(Plain-text document sources)
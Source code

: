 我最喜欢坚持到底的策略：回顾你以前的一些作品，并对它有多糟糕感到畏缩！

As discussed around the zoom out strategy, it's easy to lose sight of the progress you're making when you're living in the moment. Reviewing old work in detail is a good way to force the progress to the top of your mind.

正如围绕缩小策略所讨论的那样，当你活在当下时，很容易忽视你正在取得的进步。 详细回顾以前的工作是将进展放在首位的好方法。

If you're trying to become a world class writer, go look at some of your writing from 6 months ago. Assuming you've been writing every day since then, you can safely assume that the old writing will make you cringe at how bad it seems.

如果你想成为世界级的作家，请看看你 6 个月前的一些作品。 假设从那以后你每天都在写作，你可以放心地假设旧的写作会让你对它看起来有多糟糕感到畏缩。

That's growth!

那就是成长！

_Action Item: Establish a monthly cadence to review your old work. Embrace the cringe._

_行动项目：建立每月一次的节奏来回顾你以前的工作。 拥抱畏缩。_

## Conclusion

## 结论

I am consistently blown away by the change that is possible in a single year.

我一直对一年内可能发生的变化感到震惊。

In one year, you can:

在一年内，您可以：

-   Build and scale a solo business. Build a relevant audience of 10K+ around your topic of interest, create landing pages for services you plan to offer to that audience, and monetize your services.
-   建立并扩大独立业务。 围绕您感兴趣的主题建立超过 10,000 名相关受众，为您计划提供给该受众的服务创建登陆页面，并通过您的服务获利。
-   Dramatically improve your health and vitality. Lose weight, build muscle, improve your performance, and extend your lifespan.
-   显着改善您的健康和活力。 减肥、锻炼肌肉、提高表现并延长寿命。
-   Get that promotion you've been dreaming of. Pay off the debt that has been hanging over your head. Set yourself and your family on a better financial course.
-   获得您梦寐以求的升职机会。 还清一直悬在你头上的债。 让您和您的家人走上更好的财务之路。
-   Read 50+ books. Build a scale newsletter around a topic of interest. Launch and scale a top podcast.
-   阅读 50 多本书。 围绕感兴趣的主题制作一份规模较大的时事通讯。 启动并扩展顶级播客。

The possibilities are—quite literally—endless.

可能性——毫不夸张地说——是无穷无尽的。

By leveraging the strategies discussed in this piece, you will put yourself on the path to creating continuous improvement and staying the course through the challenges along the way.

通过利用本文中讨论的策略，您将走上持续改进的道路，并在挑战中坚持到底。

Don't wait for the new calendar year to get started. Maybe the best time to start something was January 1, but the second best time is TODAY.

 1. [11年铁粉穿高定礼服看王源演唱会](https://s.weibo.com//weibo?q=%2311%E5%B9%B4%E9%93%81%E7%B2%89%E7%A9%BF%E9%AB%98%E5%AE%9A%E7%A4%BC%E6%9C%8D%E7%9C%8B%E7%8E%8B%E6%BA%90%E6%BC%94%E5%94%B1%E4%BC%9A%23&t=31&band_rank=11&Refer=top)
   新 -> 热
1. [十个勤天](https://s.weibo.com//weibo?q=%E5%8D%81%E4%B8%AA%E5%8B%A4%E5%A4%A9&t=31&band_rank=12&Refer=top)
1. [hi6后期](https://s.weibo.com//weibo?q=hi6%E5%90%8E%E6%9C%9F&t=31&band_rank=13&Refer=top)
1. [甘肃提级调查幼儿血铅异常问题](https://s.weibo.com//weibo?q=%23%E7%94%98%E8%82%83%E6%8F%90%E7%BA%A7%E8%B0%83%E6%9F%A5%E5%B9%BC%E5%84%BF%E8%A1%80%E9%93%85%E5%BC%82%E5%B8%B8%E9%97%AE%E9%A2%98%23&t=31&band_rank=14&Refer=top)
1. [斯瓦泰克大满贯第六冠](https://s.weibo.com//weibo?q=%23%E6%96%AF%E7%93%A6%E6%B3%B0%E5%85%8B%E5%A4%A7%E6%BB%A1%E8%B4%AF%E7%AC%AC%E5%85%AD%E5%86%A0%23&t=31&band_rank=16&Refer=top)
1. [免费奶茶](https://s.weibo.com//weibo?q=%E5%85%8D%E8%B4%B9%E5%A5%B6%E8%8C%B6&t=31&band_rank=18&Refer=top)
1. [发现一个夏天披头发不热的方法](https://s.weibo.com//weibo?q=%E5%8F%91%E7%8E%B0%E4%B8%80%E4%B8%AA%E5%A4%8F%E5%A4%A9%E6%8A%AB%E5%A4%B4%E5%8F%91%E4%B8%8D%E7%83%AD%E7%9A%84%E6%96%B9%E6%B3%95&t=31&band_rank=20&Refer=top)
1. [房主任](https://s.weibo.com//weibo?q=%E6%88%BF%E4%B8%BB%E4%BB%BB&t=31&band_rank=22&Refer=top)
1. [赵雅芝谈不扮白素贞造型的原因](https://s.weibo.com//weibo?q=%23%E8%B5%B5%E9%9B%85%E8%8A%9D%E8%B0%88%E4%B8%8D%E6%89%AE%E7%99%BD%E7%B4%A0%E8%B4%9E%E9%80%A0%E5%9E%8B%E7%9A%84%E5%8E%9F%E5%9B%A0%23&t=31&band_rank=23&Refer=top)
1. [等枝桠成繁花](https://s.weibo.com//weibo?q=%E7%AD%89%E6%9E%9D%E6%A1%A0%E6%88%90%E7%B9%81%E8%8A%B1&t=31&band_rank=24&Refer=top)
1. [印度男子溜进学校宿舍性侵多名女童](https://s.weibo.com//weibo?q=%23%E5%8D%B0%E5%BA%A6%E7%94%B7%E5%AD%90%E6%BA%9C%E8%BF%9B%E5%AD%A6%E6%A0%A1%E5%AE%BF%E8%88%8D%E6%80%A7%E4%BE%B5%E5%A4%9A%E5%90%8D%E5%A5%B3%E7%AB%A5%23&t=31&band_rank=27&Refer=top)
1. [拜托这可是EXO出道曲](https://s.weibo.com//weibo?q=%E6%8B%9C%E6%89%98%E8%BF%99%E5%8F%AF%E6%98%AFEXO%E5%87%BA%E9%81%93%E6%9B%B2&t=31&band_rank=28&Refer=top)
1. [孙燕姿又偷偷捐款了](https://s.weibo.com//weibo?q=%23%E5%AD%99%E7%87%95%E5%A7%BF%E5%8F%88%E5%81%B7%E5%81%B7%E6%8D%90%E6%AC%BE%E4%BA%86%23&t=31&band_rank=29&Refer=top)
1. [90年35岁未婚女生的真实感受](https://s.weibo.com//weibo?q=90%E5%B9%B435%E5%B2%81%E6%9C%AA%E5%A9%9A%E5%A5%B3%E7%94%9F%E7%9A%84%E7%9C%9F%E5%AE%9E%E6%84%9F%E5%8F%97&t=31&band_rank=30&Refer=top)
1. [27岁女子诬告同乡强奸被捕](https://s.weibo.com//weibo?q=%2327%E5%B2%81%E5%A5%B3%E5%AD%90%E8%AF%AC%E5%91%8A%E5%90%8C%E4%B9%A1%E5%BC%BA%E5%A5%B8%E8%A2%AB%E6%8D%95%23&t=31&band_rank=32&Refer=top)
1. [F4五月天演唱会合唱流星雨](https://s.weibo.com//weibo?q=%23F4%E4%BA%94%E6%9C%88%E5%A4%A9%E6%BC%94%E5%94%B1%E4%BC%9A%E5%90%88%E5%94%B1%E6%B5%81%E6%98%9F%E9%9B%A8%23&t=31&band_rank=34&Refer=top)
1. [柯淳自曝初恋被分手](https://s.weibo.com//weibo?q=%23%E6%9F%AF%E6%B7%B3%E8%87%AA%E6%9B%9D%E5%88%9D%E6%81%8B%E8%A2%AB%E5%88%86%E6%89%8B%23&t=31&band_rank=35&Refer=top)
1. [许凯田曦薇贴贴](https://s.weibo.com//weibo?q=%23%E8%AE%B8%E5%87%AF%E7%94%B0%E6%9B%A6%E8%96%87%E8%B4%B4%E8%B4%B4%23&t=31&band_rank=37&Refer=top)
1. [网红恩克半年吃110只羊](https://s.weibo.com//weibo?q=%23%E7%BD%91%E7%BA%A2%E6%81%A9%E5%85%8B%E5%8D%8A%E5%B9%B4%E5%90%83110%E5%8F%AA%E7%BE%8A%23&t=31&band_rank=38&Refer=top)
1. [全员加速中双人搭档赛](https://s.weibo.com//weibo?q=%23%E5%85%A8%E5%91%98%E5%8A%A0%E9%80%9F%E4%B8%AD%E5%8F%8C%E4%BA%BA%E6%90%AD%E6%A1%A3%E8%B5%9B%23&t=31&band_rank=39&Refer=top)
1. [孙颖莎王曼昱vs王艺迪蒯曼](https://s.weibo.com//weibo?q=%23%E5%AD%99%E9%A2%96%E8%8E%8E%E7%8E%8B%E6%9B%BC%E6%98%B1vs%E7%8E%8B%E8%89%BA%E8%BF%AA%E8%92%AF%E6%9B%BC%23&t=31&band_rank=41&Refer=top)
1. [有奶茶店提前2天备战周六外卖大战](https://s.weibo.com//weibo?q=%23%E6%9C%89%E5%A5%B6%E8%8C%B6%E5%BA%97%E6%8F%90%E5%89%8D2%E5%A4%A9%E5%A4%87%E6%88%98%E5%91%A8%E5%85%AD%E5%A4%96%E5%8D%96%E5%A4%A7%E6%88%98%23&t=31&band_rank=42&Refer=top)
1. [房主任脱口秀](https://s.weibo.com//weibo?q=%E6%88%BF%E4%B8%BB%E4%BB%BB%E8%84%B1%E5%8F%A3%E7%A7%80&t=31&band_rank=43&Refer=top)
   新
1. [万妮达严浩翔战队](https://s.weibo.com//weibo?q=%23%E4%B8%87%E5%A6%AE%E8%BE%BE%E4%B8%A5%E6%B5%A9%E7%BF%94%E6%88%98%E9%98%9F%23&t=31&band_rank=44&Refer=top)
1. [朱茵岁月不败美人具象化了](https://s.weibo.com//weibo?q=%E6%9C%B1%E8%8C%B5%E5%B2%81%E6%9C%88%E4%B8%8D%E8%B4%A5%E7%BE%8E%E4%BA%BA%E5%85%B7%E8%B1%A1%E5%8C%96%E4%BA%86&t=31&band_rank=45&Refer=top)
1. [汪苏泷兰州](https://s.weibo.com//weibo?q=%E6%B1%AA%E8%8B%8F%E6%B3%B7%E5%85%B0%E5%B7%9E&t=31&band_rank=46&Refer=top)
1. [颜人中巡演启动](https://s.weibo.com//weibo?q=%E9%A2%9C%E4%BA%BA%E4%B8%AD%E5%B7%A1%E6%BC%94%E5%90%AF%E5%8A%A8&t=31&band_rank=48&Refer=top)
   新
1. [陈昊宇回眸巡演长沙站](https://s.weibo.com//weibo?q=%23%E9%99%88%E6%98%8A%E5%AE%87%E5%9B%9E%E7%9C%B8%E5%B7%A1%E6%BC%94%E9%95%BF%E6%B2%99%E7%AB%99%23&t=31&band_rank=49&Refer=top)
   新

ACTION ITEM: From the records above, retype only the lines starting at the line that contains "1. [甘肃提级调查幼儿血铅" and ending at the line that contains "1. [27岁女子诬告同乡强", both included.

YOUR SOLUTION:
1. [甘肃提级调查幼儿血铅异常问题](https://s.weibo.com//weibo?q=%23%E7%94%98%E8%82%83%E6%8F%90%E7%BA%A7%E8%B0%83%E6%9F%A5%E5%B9%BC%E5%84%BF%E8%A1%80%E9%93%85%E5%BC%82%E5%B8%B8%E9%97%AE%E9%A2%98%23&t=31&band_rank=14&Refer=top)
1. [斯瓦泰克大满贯第六冠](https://s.weibo.com//weibo?q=%23%E6%96%AF%E7%93%A6%E6%B3%B0%E5%85%8B%E5%A4%A7%E6%BB%A1%E8%B4%AF%E7%AC%AC%E5%85%AD%E5%86%A0%23&t=31&band_rank=16&Refer=top)
1. [免费奶茶](https://s.weibo.com//weibo?q=%E5%85%8D%E8%B4%B9%E5%A5%B6%E8%8C%B6&t=31&band_rank=18&Refer=top)
1. [发现一个夏天披头发不热的方法](https://s.weibo.com//weibo?q=%E5%8F%91%E7%8E%B0%E4%B8%80%E4%B8%AA%E5%A4%8F%E5%A4%A9%E6%8A%AB%E5%A4%B4%E5%8F%91%E4%B8%8D%E7%83%AD%E7%9A%84%E6%96%B9%E6%B3%95&t=31&band_rank=20&Refer=top)
1. [房主任](https://s.weibo.com//weibo?q=%E6%88%BF%E4%B8%BB%E4%BB%BB&t=31&band_rank=22&Refer=top)
1. [赵雅芝谈不扮白素贞造型的原因](https://s.weibo.com//weibo?q=%23%E8%B5%B5%E9%9B%85%E8%8A%9D%E8%B0%88%E4%B8%8D%E6%89%AE%E7%99%BD%E7%B4%A0%E8%B4%9E%E9%80%A0%E5%9E%8B%E7%9A%84%E5%8E%9F%E5%9B%A0%23&t=31&band_rank=23&Refer=top)
1. [等枝桠成繁花](https://s.weibo.com//weibo?q=%E7%AD%89%E6%9E%9D%E6%A1%A0%E6%88%90%E7%B9%81%E8%8A%B1&t=31&band_rank=24&Refer=top)
1. [印度男子溜进学校宿舍性侵多名女童](https://s.weibo.com//weibo?q=%23%E5%8D%B0%E5%BA%A6%E7%94%B7%E5%AD%90%E6%BA%9C%E8%BF%9B%E5%AD%A6%E6%A0%A1%E5%AE%BF%E8%88%8D%E6%80%A7%E4%BE%B5%E5%A4%9A%E5%90%8D%E5%A5%B3%E7%AB%A5%23&t=31&band_rank=27&Refer=top)
1. [拜托这可是EXO出道曲](https://s.weibo.com//weibo?q=%E6%8B%9C%E6%89%98%E8%BF%99%E5%8F%AF%E6%98%AFEXO%E5%87%BA%E9%81%93%E6%9B%B2&t=31&band_rank=28&Refer=top)
1. [孙燕姿又偷偷捐款了](https://s.weibo.com//weibo?q=%23%E5%AD%99%E7%87%95%E5%A7%BF%E5%8F%88%E5%81%B7%E5%81%B7%E6%8D%90%E6%AC%BE%E4%BA%86%23&t=31&band_rank=29&Refer=top)
1. [90年35岁未婚女生的真实感受](https://s.weibo.com//weibo?q=90%E5%B9%B435%E5%B2%81%E6%9C%AA%E5%A9%9A%E5%A5%B3%E7%94%9F%E7%9A%84%E7%9C%9F%E5%AE%9E%E6%84%9F%E5%8F%97&t=31&band_rank=30&Refer=top)
1. [27岁女子诬告同乡强奸被捕](https://s.weibo.com//weibo?q=%2327%E5%B2%81%E5%A5%B3%E5%AD%90%E8%AF%AC%E5%91%8A%E5%90%8C%E4%B9%A1%E5%BC%BA%E5%A5%B8%E8%A2%AB%E6%8D%95%23&t=31&band_rank=32&Refer=top)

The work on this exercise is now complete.